Exercise description: Isolate every line in the records below with "puedan" in it.

(Rendered images with source text)
---------------

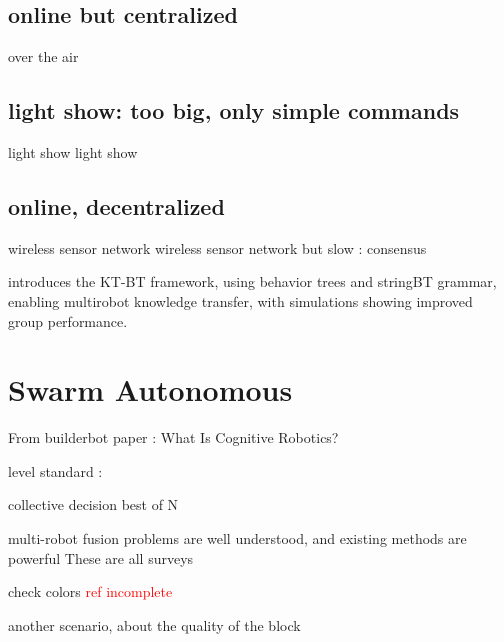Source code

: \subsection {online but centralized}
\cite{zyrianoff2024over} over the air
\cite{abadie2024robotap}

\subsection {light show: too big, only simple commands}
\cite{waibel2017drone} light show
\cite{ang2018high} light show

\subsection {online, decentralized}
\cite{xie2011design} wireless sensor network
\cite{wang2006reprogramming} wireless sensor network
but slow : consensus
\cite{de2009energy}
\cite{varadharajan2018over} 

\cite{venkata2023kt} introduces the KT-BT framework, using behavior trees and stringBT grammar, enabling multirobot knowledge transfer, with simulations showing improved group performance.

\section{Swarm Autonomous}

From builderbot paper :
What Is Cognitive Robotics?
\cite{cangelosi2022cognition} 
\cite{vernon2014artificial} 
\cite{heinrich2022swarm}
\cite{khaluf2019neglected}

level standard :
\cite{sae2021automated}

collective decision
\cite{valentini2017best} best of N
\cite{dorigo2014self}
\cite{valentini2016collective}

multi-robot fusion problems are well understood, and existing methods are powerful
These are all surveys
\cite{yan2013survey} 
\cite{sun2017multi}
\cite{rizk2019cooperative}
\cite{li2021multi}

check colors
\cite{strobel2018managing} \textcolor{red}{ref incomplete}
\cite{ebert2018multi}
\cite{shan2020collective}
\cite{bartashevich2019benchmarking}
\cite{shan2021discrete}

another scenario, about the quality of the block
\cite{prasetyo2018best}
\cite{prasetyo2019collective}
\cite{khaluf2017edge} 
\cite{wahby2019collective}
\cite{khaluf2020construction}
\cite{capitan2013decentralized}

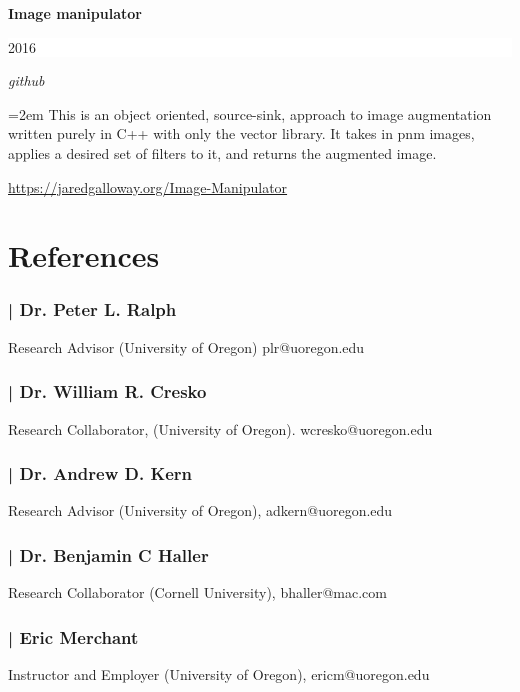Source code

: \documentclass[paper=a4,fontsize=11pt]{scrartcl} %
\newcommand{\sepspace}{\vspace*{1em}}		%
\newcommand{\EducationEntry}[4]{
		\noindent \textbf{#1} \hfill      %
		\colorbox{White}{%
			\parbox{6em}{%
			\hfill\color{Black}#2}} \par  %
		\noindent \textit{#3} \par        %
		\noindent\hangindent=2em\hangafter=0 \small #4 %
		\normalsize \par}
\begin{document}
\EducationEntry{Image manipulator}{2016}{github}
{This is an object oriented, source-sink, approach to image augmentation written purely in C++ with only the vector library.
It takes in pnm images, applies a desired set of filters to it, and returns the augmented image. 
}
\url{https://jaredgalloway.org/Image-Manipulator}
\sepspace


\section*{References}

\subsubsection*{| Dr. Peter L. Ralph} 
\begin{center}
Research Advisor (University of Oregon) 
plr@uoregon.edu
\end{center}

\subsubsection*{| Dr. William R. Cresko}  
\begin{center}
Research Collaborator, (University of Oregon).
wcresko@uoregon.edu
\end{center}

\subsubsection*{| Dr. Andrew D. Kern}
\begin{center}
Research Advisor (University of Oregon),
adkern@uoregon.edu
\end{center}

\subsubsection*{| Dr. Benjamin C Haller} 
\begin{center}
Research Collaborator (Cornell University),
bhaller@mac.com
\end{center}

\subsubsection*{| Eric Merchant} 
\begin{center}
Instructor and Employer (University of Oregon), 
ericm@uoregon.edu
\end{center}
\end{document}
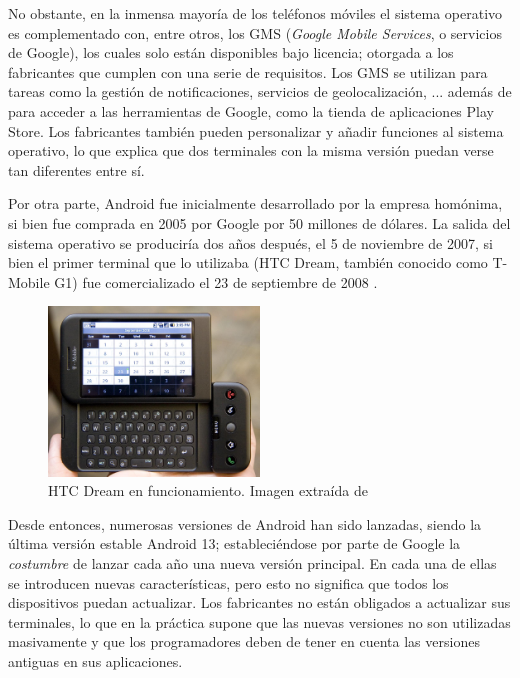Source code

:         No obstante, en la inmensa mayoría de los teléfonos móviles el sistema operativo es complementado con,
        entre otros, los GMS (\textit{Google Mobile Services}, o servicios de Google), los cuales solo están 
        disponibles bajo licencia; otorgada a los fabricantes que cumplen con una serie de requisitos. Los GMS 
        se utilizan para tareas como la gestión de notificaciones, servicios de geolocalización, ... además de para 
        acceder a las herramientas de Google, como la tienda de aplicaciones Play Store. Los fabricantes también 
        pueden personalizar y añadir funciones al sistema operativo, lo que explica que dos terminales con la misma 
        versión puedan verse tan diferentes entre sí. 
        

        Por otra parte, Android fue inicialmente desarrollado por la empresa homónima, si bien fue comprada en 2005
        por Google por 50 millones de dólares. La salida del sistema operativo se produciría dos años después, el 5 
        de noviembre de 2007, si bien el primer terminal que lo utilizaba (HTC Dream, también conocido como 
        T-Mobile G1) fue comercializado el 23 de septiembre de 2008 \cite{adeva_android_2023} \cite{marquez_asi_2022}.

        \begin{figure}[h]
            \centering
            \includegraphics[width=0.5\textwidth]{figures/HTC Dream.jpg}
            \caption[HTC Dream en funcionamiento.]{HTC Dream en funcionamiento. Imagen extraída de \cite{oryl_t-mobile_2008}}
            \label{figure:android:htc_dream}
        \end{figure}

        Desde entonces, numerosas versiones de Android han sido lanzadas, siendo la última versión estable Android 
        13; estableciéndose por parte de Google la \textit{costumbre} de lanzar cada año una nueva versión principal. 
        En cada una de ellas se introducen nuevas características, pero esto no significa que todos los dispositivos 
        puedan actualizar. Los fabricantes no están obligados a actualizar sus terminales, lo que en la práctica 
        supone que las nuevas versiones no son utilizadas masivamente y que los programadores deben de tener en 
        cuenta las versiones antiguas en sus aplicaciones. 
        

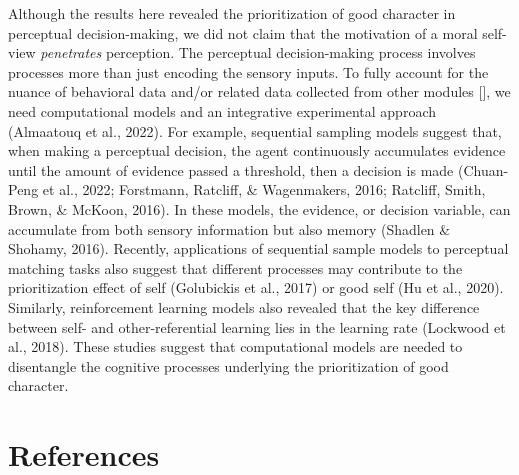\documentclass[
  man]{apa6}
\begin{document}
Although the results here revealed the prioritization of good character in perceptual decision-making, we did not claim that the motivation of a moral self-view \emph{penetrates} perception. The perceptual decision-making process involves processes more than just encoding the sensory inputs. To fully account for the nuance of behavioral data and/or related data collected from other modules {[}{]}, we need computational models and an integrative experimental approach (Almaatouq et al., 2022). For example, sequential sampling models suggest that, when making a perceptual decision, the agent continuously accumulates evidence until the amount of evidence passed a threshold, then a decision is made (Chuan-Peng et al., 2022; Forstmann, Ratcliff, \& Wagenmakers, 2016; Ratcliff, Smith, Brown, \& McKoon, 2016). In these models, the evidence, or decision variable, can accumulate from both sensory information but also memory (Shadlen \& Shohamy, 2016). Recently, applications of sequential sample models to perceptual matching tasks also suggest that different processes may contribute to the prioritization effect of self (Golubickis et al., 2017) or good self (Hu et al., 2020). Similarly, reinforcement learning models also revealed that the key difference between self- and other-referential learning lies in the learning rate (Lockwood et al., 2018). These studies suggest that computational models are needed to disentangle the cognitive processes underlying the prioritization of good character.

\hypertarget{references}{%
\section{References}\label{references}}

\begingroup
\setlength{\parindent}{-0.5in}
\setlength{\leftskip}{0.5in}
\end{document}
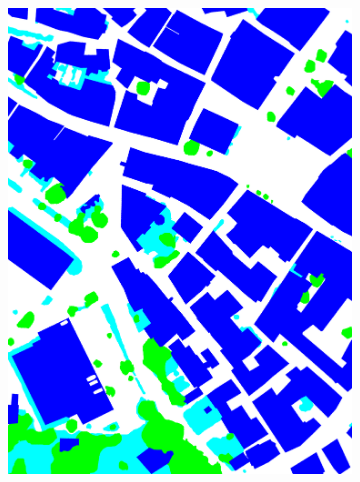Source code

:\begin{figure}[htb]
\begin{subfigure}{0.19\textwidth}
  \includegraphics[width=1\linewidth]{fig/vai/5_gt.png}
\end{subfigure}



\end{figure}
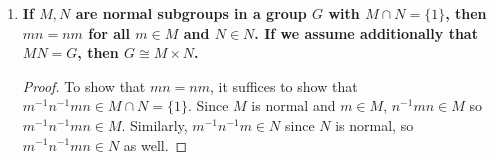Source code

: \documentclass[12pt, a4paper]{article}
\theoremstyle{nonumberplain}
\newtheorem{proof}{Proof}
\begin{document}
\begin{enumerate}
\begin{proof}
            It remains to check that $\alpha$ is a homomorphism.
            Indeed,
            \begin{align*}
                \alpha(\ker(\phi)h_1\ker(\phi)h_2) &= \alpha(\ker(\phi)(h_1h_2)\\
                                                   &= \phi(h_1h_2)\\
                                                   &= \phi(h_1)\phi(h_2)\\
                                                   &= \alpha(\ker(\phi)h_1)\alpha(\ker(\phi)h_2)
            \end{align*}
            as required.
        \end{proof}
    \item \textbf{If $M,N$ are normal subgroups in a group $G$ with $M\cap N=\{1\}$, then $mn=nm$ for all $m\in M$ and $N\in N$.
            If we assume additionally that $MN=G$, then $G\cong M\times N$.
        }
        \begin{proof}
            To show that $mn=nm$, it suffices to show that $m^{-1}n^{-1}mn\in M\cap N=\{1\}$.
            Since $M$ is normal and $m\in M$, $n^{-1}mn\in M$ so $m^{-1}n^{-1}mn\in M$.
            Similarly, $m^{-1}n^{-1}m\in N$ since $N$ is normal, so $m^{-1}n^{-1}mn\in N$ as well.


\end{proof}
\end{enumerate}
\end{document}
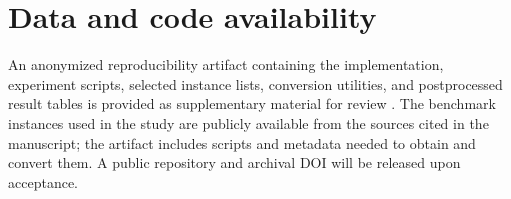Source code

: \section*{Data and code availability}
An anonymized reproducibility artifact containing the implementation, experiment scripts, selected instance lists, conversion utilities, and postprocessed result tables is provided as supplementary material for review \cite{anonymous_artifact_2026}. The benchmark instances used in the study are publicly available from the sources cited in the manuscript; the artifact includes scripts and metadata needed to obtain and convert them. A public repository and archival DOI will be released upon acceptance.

---------------

Response to the exercise:
        versión puedan verse tan diferentes entre sí. 
        puedan actualizar. Los fabricantes no están obligados a actualizar sus terminales, lo que en la práctica 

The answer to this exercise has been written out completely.